Я улыбаюсь горькой, как полынь, улыбкой. Еле сдерживаюсь, чтобы не рассказать все о «благодетеле» прямо здесь и сейчас. Почему молчу? Рот мне заклеивает липкий, холодный страх. Я боюсь, что мама просто не поверит мне.
— Верно, мам, — проговариваю я. — Пойдемте. Я очень хочу домой.
Мама смотрит на меня встревоженным взглядом. Она и представить себе не может, что за три месяца я заезжала домой всего один раз. Он дал мне тогда пятнадцать минут, чтобы я могла забрать личные вещи, которые стали мне хоть каким-то утешением.
— С возвращением, — угловато улыбается Рафа и подхватывает чемоданы.
— Спасибо, — отзывается мама и тепло улыбается моему тюремщику, который бы тоже не отказался меня помучить, если бы не преклонялся перед своим хозяином.
Я подхватываю Никитку на руки, и мы идем к машине, припаркованной снаружи.
Я сажаю брата на заднее сиденье и пристегиваю ремнем безопасности, сажусь сама и умоляюще смотрю на маму.
— Чтобы вам не было тесно я сяду вперед, — объясняет он, уже собираясь захлопнуть дверь.
— Нет, мам, давай с нами. Прошу тебя.
Мама кивает и забирается на заднее сиденье. Я оказываюсь между ней и Никитой. Меня обнимают их ласковые руки, и кажется, что ничто не выцарапает меня из этого уютного кокона. Даже Цербер.
Я обнимаю, прижавшегося ко мне братика, и укладываю голову на мамино плечо. Лишь бы эта поездка подольше не заканчивалась.

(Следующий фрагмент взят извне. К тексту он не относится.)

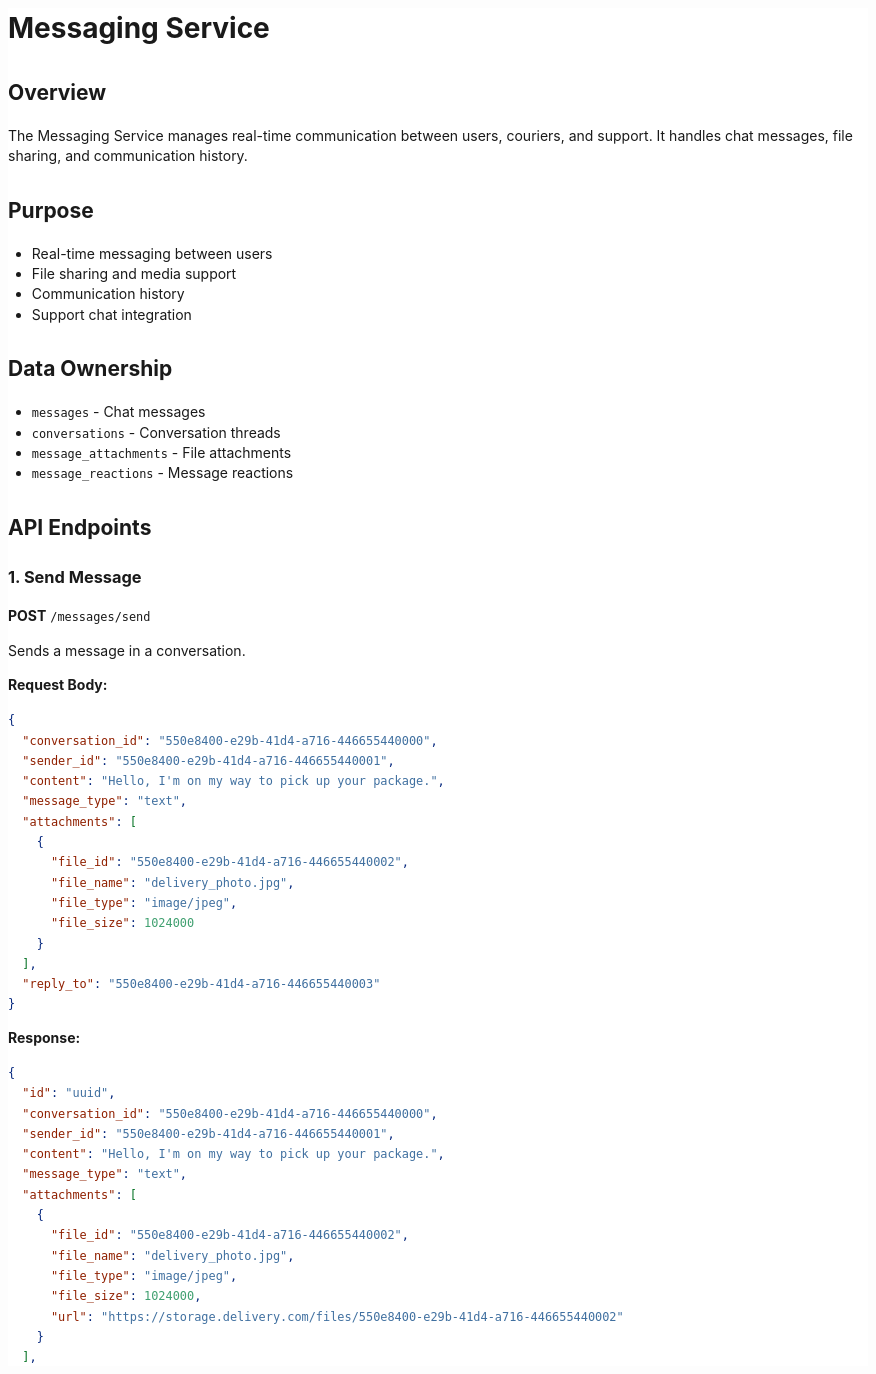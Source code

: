 # Messaging Service

## Overview
The Messaging Service manages real-time communication between users, couriers, and support. It handles chat messages, file sharing, and communication history.

## Purpose
- Real-time messaging between users
- File sharing and media support
- Communication history
- Support chat integration

## Data Ownership
- `messages` - Chat messages
- `conversations` - Conversation threads
- `message_attachments` - File attachments
- `message_reactions` - Message reactions

## API Endpoints

### 1. Send Message
**POST** `/messages/send`

Sends a message in a conversation.

**Request Body:**
```json
{
  "conversation_id": "550e8400-e29b-41d4-a716-446655440000",
  "sender_id": "550e8400-e29b-41d4-a716-446655440001",
  "content": "Hello, I'm on my way to pick up your package.",
  "message_type": "text",
  "attachments": [
    {
      "file_id": "550e8400-e29b-41d4-a716-446655440002",
      "file_name": "delivery_photo.jpg",
      "file_type": "image/jpeg",
      "file_size": 1024000
    }
  ],
  "reply_to": "550e8400-e29b-41d4-a716-446655440003"
}
```

**Response:**
```json
{
  "id": "uuid",
  "conversation_id": "550e8400-e29b-41d4-a716-446655440000",
  "sender_id": "550e8400-e29b-41d4-a716-446655440001",
  "content": "Hello, I'm on my way to pick up your package.",
  "message_type": "text",
  "attachments": [
    {
      "file_id": "550e8400-e29b-41d4-a716-446655440002",
      "file_name": "delivery_photo.jpg",
      "file_type": "image/jpeg",
      "file_size": 1024000,
      "url": "https://storage.delivery.com/files/550e8400-e29b-41d4-a716-446655440002"
    }
  ],
```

Я тщательно встряхиваю кубики в сложенных ковшиком ладонях и выбрасываю их на середину поля — восемь точек в сумме. Беру свою фишку, металлический наперсток, и отсчитываю восемь полей — оказываюсь в синей зоне. Ставлю туда наперсток, специально столкнув его зеленый домик.
Рафа аккуратно возвращает пластиковый домик на место, поставив его вплотную к моей фишке и, скривив губы в подобии приветливой улыбки, озвучивает результат моего хода:
— Вы должны мне арендную плату, Ася.
Должна. Я должна всем. Семье. Церберу. Его прихвостню. Но только не себе. Единственное, что можно, — это дышать, когда хозяин дарует тебе короткую передышку. Как сейчас, например. Со стороны, если не знать, что я заложница Цербера и живу в его кошмарной тени, мы все похожи на обычную семью. Мы с мамой уже уложили Никиту и решили поиграть в монополию. Понятно, что мама и моего конвоира пригласила принять участие в семейных посиделках. Они крадут у меня все. Даже последние крохи прежней счастливой жизни.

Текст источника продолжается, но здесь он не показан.